» **Your goal**: Determine how many lines of the data below contain "reduce", then give only that number.

» **Saved data entries**:
>>>>

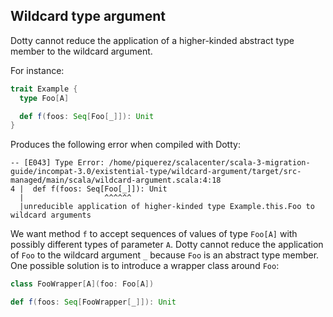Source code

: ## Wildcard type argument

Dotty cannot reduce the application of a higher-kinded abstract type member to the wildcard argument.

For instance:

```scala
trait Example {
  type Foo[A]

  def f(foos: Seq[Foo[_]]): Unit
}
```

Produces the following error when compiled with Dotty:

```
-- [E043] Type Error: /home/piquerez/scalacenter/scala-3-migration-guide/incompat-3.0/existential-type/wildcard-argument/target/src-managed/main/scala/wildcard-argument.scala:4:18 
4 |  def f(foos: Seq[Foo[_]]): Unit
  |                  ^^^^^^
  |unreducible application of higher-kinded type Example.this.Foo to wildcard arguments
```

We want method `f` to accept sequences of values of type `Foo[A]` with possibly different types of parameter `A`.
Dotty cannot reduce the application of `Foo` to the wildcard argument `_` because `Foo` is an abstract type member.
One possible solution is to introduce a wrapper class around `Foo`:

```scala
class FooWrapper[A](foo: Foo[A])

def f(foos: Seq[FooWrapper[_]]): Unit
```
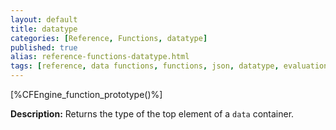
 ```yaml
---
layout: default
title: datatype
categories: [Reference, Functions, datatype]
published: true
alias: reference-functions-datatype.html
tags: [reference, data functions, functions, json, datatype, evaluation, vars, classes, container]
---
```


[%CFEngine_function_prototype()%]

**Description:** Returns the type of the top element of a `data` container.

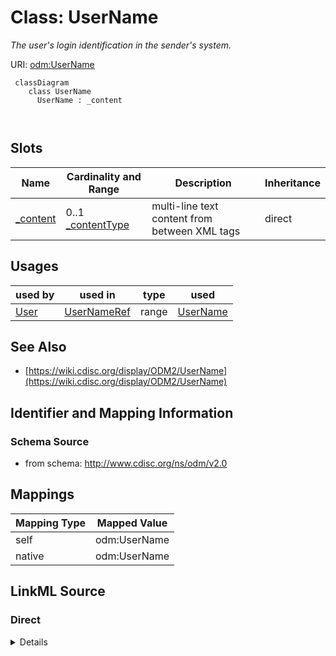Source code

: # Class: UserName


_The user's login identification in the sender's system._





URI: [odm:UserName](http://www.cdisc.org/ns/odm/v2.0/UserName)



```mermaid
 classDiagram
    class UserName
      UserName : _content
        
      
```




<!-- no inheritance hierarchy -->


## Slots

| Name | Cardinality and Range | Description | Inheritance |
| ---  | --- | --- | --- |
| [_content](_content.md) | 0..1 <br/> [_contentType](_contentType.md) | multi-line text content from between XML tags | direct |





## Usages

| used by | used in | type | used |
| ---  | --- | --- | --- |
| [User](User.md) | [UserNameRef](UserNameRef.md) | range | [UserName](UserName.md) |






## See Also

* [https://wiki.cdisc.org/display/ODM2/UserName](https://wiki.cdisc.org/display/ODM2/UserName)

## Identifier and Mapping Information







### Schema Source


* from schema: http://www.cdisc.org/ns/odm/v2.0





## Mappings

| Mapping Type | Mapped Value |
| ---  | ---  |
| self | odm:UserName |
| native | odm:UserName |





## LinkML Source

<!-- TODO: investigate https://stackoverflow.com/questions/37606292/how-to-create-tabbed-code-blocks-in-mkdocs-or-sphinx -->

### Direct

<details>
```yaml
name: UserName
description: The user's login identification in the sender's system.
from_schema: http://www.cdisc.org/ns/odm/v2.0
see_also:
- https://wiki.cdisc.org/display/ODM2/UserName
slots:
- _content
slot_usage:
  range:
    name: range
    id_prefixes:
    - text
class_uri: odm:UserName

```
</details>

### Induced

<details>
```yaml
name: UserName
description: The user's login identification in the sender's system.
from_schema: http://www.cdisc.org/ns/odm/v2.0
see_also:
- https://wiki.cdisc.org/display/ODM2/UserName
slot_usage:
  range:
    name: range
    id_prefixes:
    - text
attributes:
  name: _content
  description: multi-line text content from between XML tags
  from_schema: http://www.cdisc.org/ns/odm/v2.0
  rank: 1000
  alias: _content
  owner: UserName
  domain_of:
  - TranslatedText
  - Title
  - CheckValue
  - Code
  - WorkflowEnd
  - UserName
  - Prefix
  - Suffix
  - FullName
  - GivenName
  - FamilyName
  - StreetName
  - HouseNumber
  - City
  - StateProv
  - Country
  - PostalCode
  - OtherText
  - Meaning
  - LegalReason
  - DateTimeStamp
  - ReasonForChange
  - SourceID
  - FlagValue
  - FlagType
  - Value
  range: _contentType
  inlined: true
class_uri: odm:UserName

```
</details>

<<<<

» **Solution for this exercise**: 2